Mick - I just have to correct you on one point - "airplay is non-existent".   There are a number of radio shows that DO play socially relevant songs and protest songs. There are some radio shows that ONLY play music of that sort. Speaking for myself, my program is a mix of styles but I do include music such as you describe, and I am not alone.    The difference between 2004 and 1964 is that "folk" music is not a hip trend that is embraced by a relatively large audience. In 1964 "folk" music could be heard on commercial radio stations, but it wasn't the protest variety that you describe.

If you look at the Folk-DJ list, you will see that today there are literally hundreds of shows airing across the country, and the majority of them DO play songs of a topical nature. It may be selfish of me to ask this, but why aren't more people listening?

My father-in-law was a program director for a local radio station during the early 60's. The station used to broadcast live concerts from Palisades Amusement Park, a venue that is sadly only a memory. One night the station had booked an artist whose name everyone here would know. (I will only say it wasn't Pete Seeger.) Before the broadcast the station management made it clear to the artist that the station would pull the plug if any controversial songs were performed. This artist grudingly complied.   

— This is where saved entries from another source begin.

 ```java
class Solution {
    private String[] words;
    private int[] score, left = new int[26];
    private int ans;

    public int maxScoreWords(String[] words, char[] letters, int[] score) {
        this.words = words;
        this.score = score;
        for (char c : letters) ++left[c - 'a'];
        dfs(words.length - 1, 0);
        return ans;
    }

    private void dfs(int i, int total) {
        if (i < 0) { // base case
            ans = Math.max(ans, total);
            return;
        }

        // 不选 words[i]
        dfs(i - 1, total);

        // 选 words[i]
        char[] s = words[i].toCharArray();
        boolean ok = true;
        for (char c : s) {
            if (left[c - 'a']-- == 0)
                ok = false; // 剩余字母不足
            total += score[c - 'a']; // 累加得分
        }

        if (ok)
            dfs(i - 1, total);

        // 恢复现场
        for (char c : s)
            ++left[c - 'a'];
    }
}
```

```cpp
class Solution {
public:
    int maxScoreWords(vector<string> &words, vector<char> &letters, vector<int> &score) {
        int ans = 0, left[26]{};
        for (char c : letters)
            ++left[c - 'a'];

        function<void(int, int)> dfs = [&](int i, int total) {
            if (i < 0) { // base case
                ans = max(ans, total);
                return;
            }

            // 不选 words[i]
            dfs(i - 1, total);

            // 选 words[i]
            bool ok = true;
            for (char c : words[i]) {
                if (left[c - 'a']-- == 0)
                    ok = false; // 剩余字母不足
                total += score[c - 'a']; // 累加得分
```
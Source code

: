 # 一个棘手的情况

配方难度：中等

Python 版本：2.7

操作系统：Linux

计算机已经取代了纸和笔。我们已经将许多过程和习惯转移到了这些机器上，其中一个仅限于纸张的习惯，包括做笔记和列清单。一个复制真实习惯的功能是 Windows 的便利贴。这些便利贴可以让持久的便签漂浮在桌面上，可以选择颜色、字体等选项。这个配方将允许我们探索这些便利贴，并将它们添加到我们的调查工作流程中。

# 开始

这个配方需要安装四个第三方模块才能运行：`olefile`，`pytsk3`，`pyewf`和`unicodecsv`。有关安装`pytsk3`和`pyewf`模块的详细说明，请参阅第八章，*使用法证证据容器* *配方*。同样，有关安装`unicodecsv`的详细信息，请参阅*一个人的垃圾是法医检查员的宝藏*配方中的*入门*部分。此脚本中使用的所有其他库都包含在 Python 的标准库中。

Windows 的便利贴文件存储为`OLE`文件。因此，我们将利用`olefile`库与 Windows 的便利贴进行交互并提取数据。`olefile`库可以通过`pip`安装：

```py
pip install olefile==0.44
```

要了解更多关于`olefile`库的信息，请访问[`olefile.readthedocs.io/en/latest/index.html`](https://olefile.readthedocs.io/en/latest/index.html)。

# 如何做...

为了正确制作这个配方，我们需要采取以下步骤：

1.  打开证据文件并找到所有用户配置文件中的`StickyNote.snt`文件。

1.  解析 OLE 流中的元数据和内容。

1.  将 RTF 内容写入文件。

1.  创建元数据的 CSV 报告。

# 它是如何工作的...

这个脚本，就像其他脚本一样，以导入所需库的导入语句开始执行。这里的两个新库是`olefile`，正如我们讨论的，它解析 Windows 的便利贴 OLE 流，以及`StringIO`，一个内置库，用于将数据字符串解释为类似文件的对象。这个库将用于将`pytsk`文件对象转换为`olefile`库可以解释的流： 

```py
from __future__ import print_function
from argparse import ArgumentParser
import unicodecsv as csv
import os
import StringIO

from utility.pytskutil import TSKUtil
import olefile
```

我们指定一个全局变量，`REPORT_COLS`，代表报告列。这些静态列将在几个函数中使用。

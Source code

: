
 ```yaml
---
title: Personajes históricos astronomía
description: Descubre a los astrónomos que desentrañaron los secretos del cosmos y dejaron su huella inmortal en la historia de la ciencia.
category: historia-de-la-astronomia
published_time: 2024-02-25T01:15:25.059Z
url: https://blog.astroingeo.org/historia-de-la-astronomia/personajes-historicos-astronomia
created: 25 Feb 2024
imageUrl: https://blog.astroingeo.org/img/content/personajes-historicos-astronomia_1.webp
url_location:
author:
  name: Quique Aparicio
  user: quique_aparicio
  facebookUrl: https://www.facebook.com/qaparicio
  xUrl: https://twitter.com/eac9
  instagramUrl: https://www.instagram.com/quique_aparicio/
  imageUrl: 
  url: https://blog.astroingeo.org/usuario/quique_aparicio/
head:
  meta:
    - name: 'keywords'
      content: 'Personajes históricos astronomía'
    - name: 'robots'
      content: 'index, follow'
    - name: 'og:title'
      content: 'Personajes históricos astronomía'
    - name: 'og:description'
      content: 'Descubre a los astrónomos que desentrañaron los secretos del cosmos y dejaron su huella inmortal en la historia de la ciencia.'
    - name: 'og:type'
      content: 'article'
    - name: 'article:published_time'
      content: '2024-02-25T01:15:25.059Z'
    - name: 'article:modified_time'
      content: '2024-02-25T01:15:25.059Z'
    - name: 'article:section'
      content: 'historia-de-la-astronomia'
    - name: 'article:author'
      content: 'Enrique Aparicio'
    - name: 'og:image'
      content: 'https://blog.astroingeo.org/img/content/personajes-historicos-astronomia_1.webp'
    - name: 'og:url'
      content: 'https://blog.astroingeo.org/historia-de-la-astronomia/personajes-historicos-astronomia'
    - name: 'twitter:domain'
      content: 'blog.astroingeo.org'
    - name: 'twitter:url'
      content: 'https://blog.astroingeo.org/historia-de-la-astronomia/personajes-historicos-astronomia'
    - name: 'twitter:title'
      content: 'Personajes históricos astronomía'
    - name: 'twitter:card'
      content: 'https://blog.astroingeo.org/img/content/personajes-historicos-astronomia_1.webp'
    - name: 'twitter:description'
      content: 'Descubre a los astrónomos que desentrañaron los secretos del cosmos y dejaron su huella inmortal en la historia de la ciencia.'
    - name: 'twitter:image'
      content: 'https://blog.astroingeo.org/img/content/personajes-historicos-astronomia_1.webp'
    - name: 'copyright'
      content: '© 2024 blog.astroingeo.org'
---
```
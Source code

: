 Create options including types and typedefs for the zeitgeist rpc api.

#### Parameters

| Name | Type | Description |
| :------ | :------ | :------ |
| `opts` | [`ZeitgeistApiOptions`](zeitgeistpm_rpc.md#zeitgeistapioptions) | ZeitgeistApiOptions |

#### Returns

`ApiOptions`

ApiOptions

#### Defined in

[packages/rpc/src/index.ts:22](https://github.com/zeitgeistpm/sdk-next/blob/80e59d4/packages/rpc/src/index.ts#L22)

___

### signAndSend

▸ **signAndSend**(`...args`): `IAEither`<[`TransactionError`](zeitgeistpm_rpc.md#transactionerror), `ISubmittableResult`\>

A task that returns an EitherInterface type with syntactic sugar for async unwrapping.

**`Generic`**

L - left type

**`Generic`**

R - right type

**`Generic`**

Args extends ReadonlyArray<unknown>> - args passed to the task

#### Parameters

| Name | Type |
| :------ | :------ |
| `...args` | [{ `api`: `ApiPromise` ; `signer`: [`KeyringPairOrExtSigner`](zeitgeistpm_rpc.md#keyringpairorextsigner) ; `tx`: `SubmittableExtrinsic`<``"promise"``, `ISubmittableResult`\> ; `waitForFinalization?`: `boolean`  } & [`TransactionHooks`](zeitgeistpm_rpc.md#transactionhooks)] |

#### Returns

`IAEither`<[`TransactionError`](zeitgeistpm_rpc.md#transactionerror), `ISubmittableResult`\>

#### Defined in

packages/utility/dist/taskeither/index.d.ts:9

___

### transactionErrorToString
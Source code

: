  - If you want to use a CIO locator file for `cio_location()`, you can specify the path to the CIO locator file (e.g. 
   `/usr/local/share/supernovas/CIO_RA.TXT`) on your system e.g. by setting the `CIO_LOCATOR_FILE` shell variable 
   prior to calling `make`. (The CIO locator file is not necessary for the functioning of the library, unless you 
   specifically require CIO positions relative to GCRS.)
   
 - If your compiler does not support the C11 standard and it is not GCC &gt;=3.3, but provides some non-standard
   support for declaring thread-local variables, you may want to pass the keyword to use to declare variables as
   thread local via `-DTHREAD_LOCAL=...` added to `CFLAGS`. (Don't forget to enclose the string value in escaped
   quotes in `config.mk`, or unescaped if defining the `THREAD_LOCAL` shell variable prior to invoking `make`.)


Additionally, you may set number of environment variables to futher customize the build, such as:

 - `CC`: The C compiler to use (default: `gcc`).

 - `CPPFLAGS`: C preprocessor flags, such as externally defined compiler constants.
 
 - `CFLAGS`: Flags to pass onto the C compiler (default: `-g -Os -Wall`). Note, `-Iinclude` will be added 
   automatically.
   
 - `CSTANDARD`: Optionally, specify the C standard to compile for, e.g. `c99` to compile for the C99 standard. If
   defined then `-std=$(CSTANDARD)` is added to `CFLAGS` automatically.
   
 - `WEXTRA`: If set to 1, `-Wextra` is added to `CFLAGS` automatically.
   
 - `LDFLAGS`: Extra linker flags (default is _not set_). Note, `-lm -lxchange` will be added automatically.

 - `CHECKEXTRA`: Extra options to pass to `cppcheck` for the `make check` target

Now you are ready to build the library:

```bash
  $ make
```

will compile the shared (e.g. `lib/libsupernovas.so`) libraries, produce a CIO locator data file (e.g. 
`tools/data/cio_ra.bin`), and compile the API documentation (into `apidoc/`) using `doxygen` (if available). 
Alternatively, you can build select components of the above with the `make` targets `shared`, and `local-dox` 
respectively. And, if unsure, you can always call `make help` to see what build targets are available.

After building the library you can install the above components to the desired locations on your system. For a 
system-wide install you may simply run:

I only mention this story to illustrate the constraints that were placed on musicians during the 1960's.   We often forget just how restrictive radio was during this time. The songs that did get airplay were either sugar-coated imitations of folk music, or songs that were relatively "safe" choices - such as Peter, Paul & Mary's "Blowing In the Wind" (a song that had great social significance, but was not overt in its message as many protest songs were.)    What is amazing, and a testament to the strength of the "folk revival", is that the songs we all remember were passed on largely through concerts, magazines like Sing Out! and Broadside, and communal sharing of songs in hoots and the like.   THIS is what is missing in the year 2004. Yes, Sing Out! is alive and well, but the readership is not at the numbers it was in the 60's.   There are fewer venues that present this type of music, and the audiences SEEM to be dwindling (based on attendance at several clubs in the NYC/NJ area.) There are powerful songs being written, but fewer people are getting the opportunity to hear them.   Check out some of the names mentioned - Joe Jencks, John Flynn, Anne Feeney, Ani Difranco and others. They do reach younger ears, but as we know, the strength is in numbers.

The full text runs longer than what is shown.